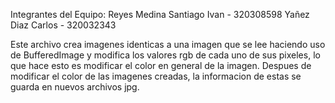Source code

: Integrantes del Equipo: 
Reyes Medina Santiago Ivan - 320308598
Yañez Diaz Carlos - 320032343

Este archivo crea imagenes identicas a una imagen que se lee haciendo uso de BufferedImage y modifica los valores rgb de cada uno de sus pixeles, lo que hace esto
es modificar el color en general de la imagen. Despues de modificar el color de las imagenes creadas, la informacion de estas se guarda en nuevos archivos jpg.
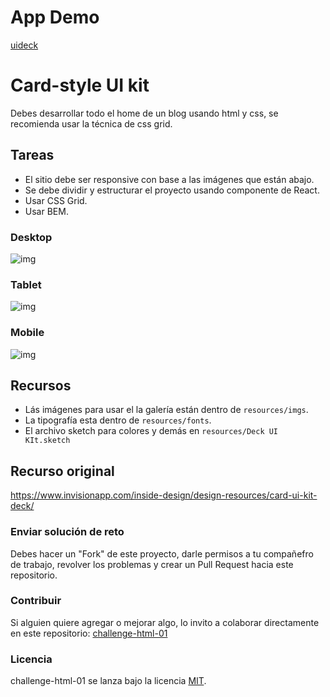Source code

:# App Demo

[uideck](https://uideck.now.sh/)

# Card-style UI kit

Debes desarrollar todo el home de un blog usando html y css, se recomienda usar la técnica de css grid.

## Tareas

- El sitio debe ser responsive con base a las imágenes que están abajo.
- Se debe dividir y estructurar el proyecto usando componente de React.
- Usar CSS Grid.
- Usar BEM.

### Desktop

![img](https://github.com/PlatziMaster/challenge-html-01/blob/master/images/Desktop/1%20%E2%80%94%20Homepage%20A.jpg)

### Tablet

![img](https://github.com/PlatziMaster/challenge-html-01/blob/master/images/Tablet/1%20%E2%80%94%20Homepage%20A.jpg)

### Mobile

![img](https://github.com/PlatziMaster/challenge-html-01/blob/master/images/Mobile/1%20%E2%80%94%20Homepage%20A.jpg)

## Recursos

- Lás imágenes para usar el la galería están dentro de `resources/imgs`.
- La tipografía esta dentro de `resources/fonts`.
- El archivo sketch para colores y demás en `resources/Deck UI KIt.sketch`

## Recurso original

https://www.invisionapp.com/inside-design/design-resources/card-ui-kit-deck/

### Enviar solución de reto

Debes hacer un "Fork" de este proyecto, darle permisos a tu compañefro de trabajo, revolver los problemas y crear un Pull Request hacia este repositorio.

### Contribuir

Si alguien quiere agregar o mejorar algo, lo invito a colaborar directamente en este repositorio: [challenge-html-01](https://github.com/platzimaster/challenge-html-01/)

### Licencia

challenge-html-01 se lanza bajo la licencia [MIT](https://opensource.org/licenses/MIT).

....

**What you have to do:** Output only the lines from the one that contains "## Recursos" through the final line of the records, exactly as given.

**Solution for this task:**
## Recursos

- Lás imágenes para usar el la galería están dentro de `resources/imgs`.
- La tipografía esta dentro de `resources/fonts`.
- El archivo sketch para colores y demás en `resources/Deck UI KIt.sketch`

## Recurso original

https://www.invisionapp.com/inside-design/design-resources/card-ui-kit-deck/

### Enviar solución de reto

Debes hacer un "Fork" de este proyecto, darle permisos a tu compañefro de trabajo, revolver los problemas y crear un Pull Request hacia este repositorio.

### Contribuir

Si alguien quiere agregar o mejorar algo, lo invito a colaborar directamente en este repositorio: [challenge-html-01](https://github.com/platzimaster/challenge-html-01/)

### Licencia

challenge-html-01 se lanza bajo la licencia [MIT](https://opensource.org/licenses/MIT).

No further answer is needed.